Yerel mahkemenin 17.01.2019 tarihli gerekçeli kararının davalı…vekili Avukat …’a E tebligat ile 12.03.2019 tarihinde “Tebligatın alıcı için ayrılmış tebligat alanına (hesabına) başarı şekilde konulduğu, 17.03.2019 tarihinde de tebligatın alıcının hesabına iletilmesine müteakip mevzuat gereği belirlenen süre sonunda otomatik olarak okundu sayıldığı” …… İşletme Hizmetleri Müdürlüğünün 26.04.2019 tarihli yazı içeriğinden de…vekili Avukat …’a 17.01.2019 tarihli yerel mahkeme gerekçeli kararının E –tebligat ile 12.03.2019 saat 12:40:27 de teslim edildiği, kararın 14.03.2019 saat 18:45:31’de okunduğu anlaşıldığından, yerel mahkeme kararının davalı…vekili Avukat …’a 17.03.2019 tarihinde usulüne uygun tebliğ edildiği dolasıyla 29.04.2019 tarihinde verilen istinaf dilekçesinin süresinde olmadığı dolasıyla 30.04.2019 tarihli ek kararın usul ve yasaya uygun olması nedeniyle davalı…vekilin istinaf başvurusunun HMK.nın 353/1.b.1 maddesi gereğince esastan reddine karar vermek gerekmiştir.

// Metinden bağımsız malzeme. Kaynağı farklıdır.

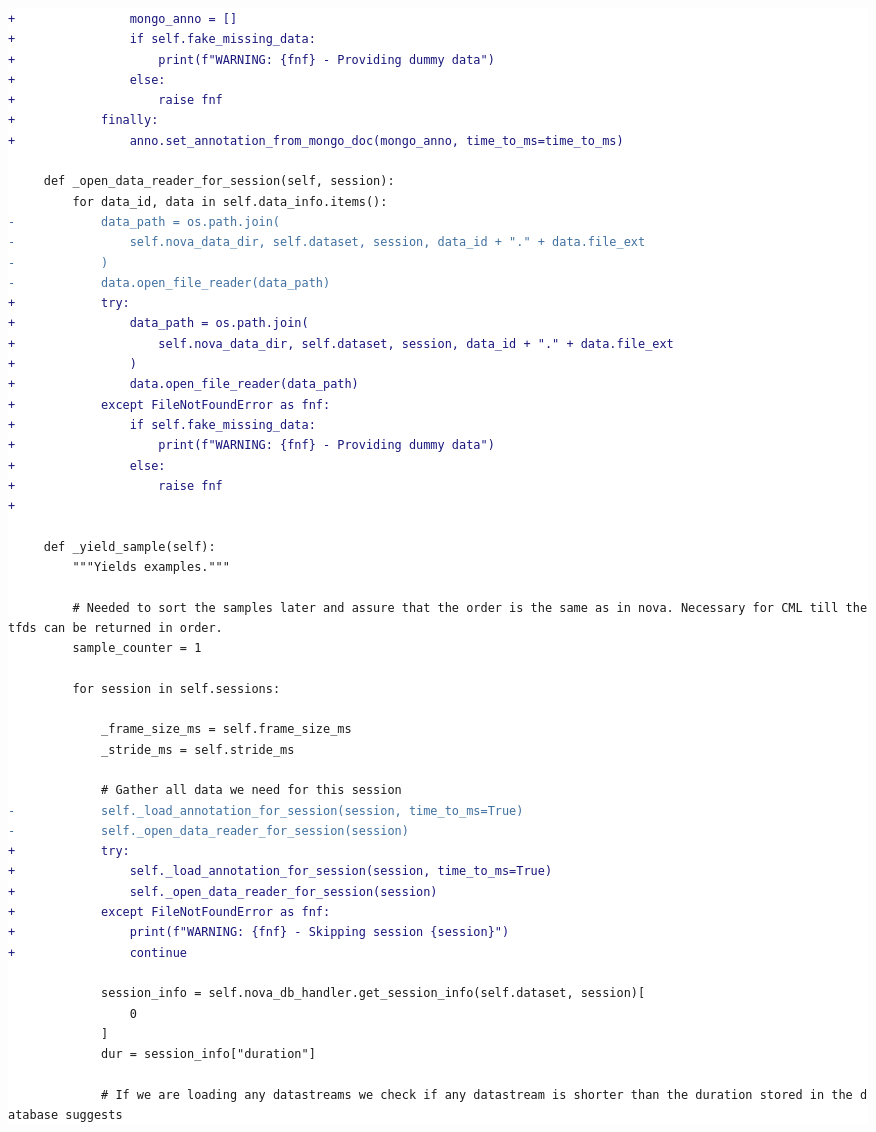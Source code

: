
 ```diff
+                mongo_anno = []
+                if self.fake_missing_data:
+                    print(f"WARNING: {fnf} - Providing dummy data")
+                else:
+                    raise fnf
+            finally:
+                anno.set_annotation_from_mongo_doc(mongo_anno, time_to_ms=time_to_ms)
 
     def _open_data_reader_for_session(self, session):
         for data_id, data in self.data_info.items():
-            data_path = os.path.join(
-                self.nova_data_dir, self.dataset, session, data_id + "." + data.file_ext
-            )
-            data.open_file_reader(data_path)
+            try:
+                data_path = os.path.join(
+                    self.nova_data_dir, self.dataset, session, data_id + "." + data.file_ext
+                )
+                data.open_file_reader(data_path)
+            except FileNotFoundError as fnf:
+                if self.fake_missing_data:
+                    print(f"WARNING: {fnf} - Providing dummy data")
+                else:
+                    raise fnf
+
 
     def _yield_sample(self):
         """Yields examples."""
 
         # Needed to sort the samples later and assure that the order is the same as in nova. Necessary for CML till the tfds can be returned in order.
         sample_counter = 1
 
         for session in self.sessions:
 
             _frame_size_ms = self.frame_size_ms
             _stride_ms = self.stride_ms
 
             # Gather all data we need for this session
-            self._load_annotation_for_session(session, time_to_ms=True)
-            self._open_data_reader_for_session(session)
+            try:
+                self._load_annotation_for_session(session, time_to_ms=True)
+                self._open_data_reader_for_session(session)
+            except FileNotFoundError as fnf:
+                print(f"WARNING: {fnf} - Skipping session {session}")
+                continue
 
             session_info = self.nova_db_handler.get_session_info(self.dataset, session)[
                 0
             ]
             dur = session_info["duration"]
 
             # If we are loading any datastreams we check if any datastream is shorter than the duration stored in the database suggests
```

HÜKÜM : Yukarıda açıklanan nedenlerle;
1-Davalı…vekilinin İstinaf başvurusunun Hukuk Muhakemeleri Kanunun 353/1.b.1 maddesi gereğince ESASTAN REDDİNE,
2-Harçlar Kanunu gereğince alınması gereken 59,30 TL istinaf karar ve ilam harcının peşin alınan 639,71 TL harçtan mahsubu ile bakiye 580,41 TL harcın talebi halinde davalı …’ye iadesine,
3-Başvuran tarafça yapılan istinaf yargılama giderlerinin üzerinde bırakılmasına,
4-Başvuran yatırılan delil ve gider avansından kullanılmayan kısmın HMK’nun 333.maddesi uyarınca karar kesinleştiğinde başvurana iadesine,
5-Karar tebliği, harç mahsup, iade ve tahsil işlemlerinin ilk derece mahkemesince yerine getirilmesine,
Dosya üzerinden yapılan inceleme sonucu HMK’nın 353/1.a maddesi gereğince KESİN olmak üzere 03.12.2021 tarihinde oy birliği ile karar verildi.
….

* Bu belge, 5070 sayılı Kanun hükümleri gereğince elektronik imza ile imzalanmıştır.